KYIV (Reuters) -- Ukraine paid in full and on time its last monthly bill of 2009 for Russian gas, state energy firm Naftogaz has said, referring to the steepest payment it had to make for that year worth almost $900 million.
Ukraine's late payments in previous years have caused rows with Moscow that a year ago lasted three weeks and led to gas supply cuts to Europe, leaving millions out in the cold.
This year, as Ukraine gears up to a presidential election on January 17, officials in both Moscow and Kyiv have said a "gas war" would be avoided. Ukraine has paid every bill on time in 2009, despite a crippling economic crisis.
"Yes, we have paid up," a Naftogaz spokesman told Reuters. Energy Minister Yuri Prodan said the bill amounted to $892 million.
The finances of the state energy firm Naftogaz have been stretched for several years as it pays ever higher prices for Russian gas but is forced to sell it on domestically at still subsidised tariffs.
Last year, the government helped Naftogaz pay its bills in a variety of ways, including through the issue of domestic short-term bonds which have subsequently been bought by the central bank or a state bank using freshly-printed money.
President Viktor Yushchenko, a rival of Prime Minister Yulia Tymoshenko, repeated his criticism of the government's handling of Naftogaz's finances and demanded that the central bank help.

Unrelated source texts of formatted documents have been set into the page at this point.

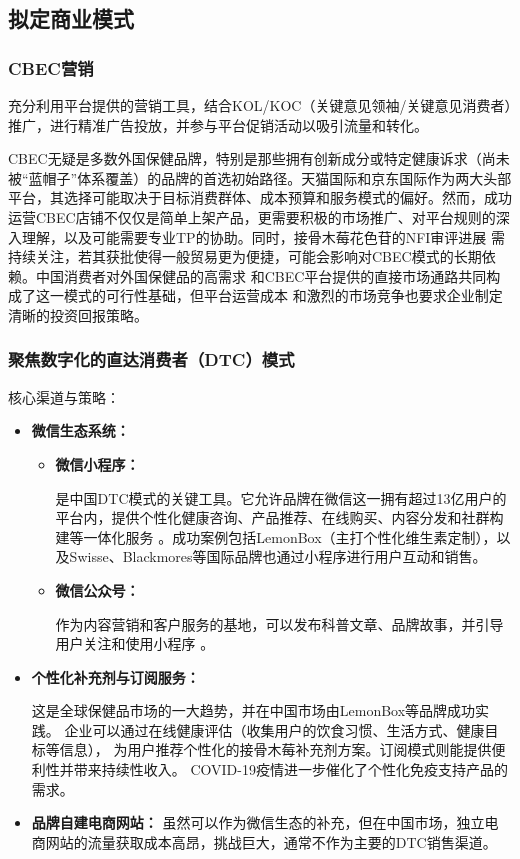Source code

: \documentclass[12pt]{ctexart}
\begin{document}
\subsection{拟定商业模式}
\subsubsection{CBEC营销}
充分利用平台提供的营销工具，结合KOL/KOC（关键意见领袖/关键意见消费者）推广，进行精准广告投放，并参与平台促销活动以吸引流量和转化。

CBEC无疑是多数外国保健品牌，特别是那些拥有创新成分或特定健康诉求（尚未被“蓝帽子”体系覆盖）的品牌的首选初始路径。天猫国际和京东国际作为两大头部平台，其选择可能取决于目标消费群体、成本预算和服务模式的偏好。然而，成功运营CBEC店铺不仅仅是简单上架产品，更需要积极的市场推广、对平台规则的深入理解，以及可能需要专业TP的协助。同时，接骨木莓花色苷的NFI审评进展 需持续关注，若其获批使得一般贸易更为便捷，可能会影响对CBEC模式的长期依赖。中国消费者对外国保健品的高需求 和CBEC平台提供的直接市场通路共同构成了这一模式的可行性基础，但平台运营成本 和激烈的市场竞争也要求企业制定清晰的投资回报策略。

\subsubsection{聚焦数字化的直达消费者（DTC）模式}
核心渠道与策略：
\begin{itemize}
    \item \textbf{微信生态系统：}
        \begin{itemize}
            \item \textbf{微信小程序：}

            是中国DTC模式的关键工具。它允许品牌在微信这一拥有超过13亿用户的平台内，提供个性化健康咨询、产品推荐、在线购买、内容分发和社群构建等一体化服务 。成功案例包括LemonBox（主打个性化维生素定制），以及Swisse、Blackmores等国际品牌也通过小程序进行用户互动和销售。
            \item \textbf{微信公众号：}

            作为内容营销和客户服务的基地，可以发布科普文章、品牌故事，并引导用户关注和使用小程序 。
        \end{itemize}
    \item \textbf{个性化补充剂与订阅服务：}

    这是全球保健品市场的一大趋势，并在中国市场由LemonBox等品牌成功实践。
    企业可以通过在线健康评估（收集用户的饮食习惯、生活方式、健康目标等信息），
    为用户推荐个性化的接骨木莓补充剂方案。订阅模式则能提供便利性并带来持续性收入。
    COVID-19疫情进一步催化了个性化免疫支持产品的需求。
    \item \textbf{品牌自建电商网站：}
    虽然可以作为微信生态的补充，但在中国市场，独立电商网站的流量获取成本高昂，挑战巨大，通常不作为主要的DTC销售渠道。
\end{itemize}
\end{document}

A Finance Ministry official had already said that the central bank and the government would come up with the payment.
"Acting Finance Minister Ihor Umansky is at the central bank at the moment," a deputy finance minister told reporters. "They are looking over this problem and then we will pay on time."
Ukraine has been paying around half a billion dollars or less per month for Russian gas. The figure changes month by month depending on the quarterly price and volumes it buys.
Its bills have gone up because the gas prices rose but so did volumes as winter set in. Russian officials also suggested Kyiv was stocking up as the price rises further -- to about $300-310 per 1,000 cubic meters in the first quarter from $208.12.
Although Moscow and Kyiv avoided a row, Moscow did briefly cut oil supplies to another ex-Soviet state neighboring Europe -- Belarus -- over subsidies. The two sides have yet to agree
a contract although supplies are now flowing normally.